Ah, benim çılgın yüreğim... Sus artık uslandır beni...
Taktım kafama bir kere... Hiiç üşenmiyorum. İşten güçten arta kalan zamanlarda, kitaplar karıştırıyor, notlar tutuyor, harita üzerinde konumlar işaretliyorum. İnanamıyorum kendime... Resmen bir yürüyüş rotası hazırlıyorum. Hayalim, küçük gurupları şehir turuna çıkarabilmek. Şehrimin güzellikleri arasında dolaşırken, keyifli vakit geçirebilmek.
Bakın şimdi... Bir pazar sabahı, üç beş kişi buluşuyormuşuz tamam mı? Herkes birbiriyle selamlaştıktan sonra, yürümeye başlıyormuşuz. Hafta içi çalışıyorum ya.. Cumartesi bana kalmalı. Yapacaksam bir şehir turu, günlerden illa pazar olmalı.
Eğer günlerden pazarsa... Hele gökyüzünde beyaz bulutlar arasından göz kırpan ıpılık sonbahar güneşi varsa... Eyvaaahh!.. Dayanamıyormuşum... Bir iki öksürüyor... Sesime Genco Erkal tonu veriyormuşum. Nazım Hikmet Ran'ın o güzeller güzeli şiirini, ezberden okumayla başlıyormuşum. "Bugün pazar." diyormuşum. "Bugün beni ilk defa güneşe çıkardılar.

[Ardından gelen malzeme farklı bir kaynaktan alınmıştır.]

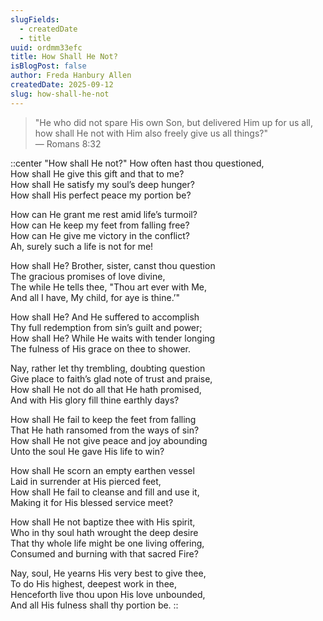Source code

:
 ```yaml
---
slugFields:
  - createdDate
  - title
uuid: ordmm33efc
title: How Shall He Not?
isBlogPost: false
author: Freda Hanbury Allen
createdDate: 2025-09-12
slug: how-shall-he-not
---
```

> "He who did not spare His own Son, but delivered Him up for us all, how shall He not with Him also freely give us all things?"\
> — Romans 8:32

::center
"How shall He not?" How often hast thou questioned,\
How shall He give this gift and that to me?\
How shall He satisfy my soul’s deep hunger?\
How shall His perfect peace my portion be?

How can He grant me rest amid life’s turmoil?\
How can He keep my feet from falling free?\
How can He give me victory in the conflict?\
Ah, surely such a life is not for me!

How shall He? Brother, sister, canst thou question\
The gracious promises of love divine,\
The while He tells thee, "Thou art ever with Me,\
And all I have, My child, for aye is thine.’"

How shall He? And He suffered to accomplish\
Thy full redemption from sin’s guilt and power;\
How shall He? While He waits with tender longing\
The fulness of His grace on thee to shower.

Nay, rather let thy trembling, doubting question\
Give place to faith’s glad note of trust and praise,\
How shall He not do all that He hath promised,\
And with His glory fill thine earthly days?

How shall He fail to keep the feet from falling\
That He hath ransomed from the ways of sin?\
How shall He not give peace and joy abounding\
Unto the soul He gave His life to win?

How shall He scorn an empty earthen vessel\
Laid in surrender at His pierced feet,\
How shall He fail to cleanse and fill and use it,\
Making it for His blessed service meet?

How shall He not baptize thee with His spirit,\
Who in thy soul hath wrought the deep desire\
That thy whole life might be one living offering,\
Consumed and burning with that sacred Fire?

Nay, soul, He yearns His very best to give thee,\
To do His highest, deepest work in thee,\
Henceforth live thou upon His love unbounded,\
And all His fulness shall thy portion be.
::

Ve ben ömrümde ilk defa gökyüzünün bu kadar benden uzak, bu kadar mavi,
bu kadar geniş olduğuna şaşarak, kımıldamadan durdum. Sonra saygıyla
toprağa oturdum. Dayadım sırtımı duvara. Bu anda ne düşmek dalgalara, bu
anda ne kavga, ne hürriyet, ne karım. Toprak, güneş ve ben...
Bahtiyarım." diyerek şiiri bitiriyormuşum.
Hımm... Ne umdular ne buldular değil mi? Acaba arkalarına bakmadan kaçıp giderler mi? Yoksa vaziyetime gülerler mi?
Du bi... Belki de... Meselaaa... Hayal bu ya... "Hayırdır? Bizi gökyüzünde mi gezdireceksin yoksa?" diyorlarmış. Hey! İşte o zaman hiiç dayanamıyormuşum... "Biliyor musunuz, çok ama çook eski zamanlarda... Şu yukarıda gördüğümüz gök var ya... Gün be gün... Her gün... Biraz daha fazla aşağıya doğru inmeye başlamış. Yere o kadar yaklaşmış o kadar yaklaşmış ki... İnsanlar elleriyle göğe dokunabilmiş. Sonra gök daha da inmiş... İnmiş... Öyle tepelerine inmiş ki... İnsanlar ezilmemek için kafalarını eğmiş. Neredeyse dizlerinin üzerinde yürüyeceklermiş." diye anlatmaya başlıyormuşum. Eyvaah! Ben böyle anlatmaya başlayınca ya gözlerini koca koca açarlarsa... Ya anlattıklarıma inanmazlarsa... Fıtratım gereği aldırmayabilirim. Kaldığım yerden devam edebilirim... "Şu gökyüzünün şimdiki yerinde olmasının sebebi neymiş biliyor musunuz?" diye sorabilirim. Hatta onların cevabını beklemeden "Küçücük, çöp bacaklı bir serçeymiş." deyiveririm. Ve ardından masalın tamamını... Eeen baştan... Ballandıra ballandıra anlatıveririm.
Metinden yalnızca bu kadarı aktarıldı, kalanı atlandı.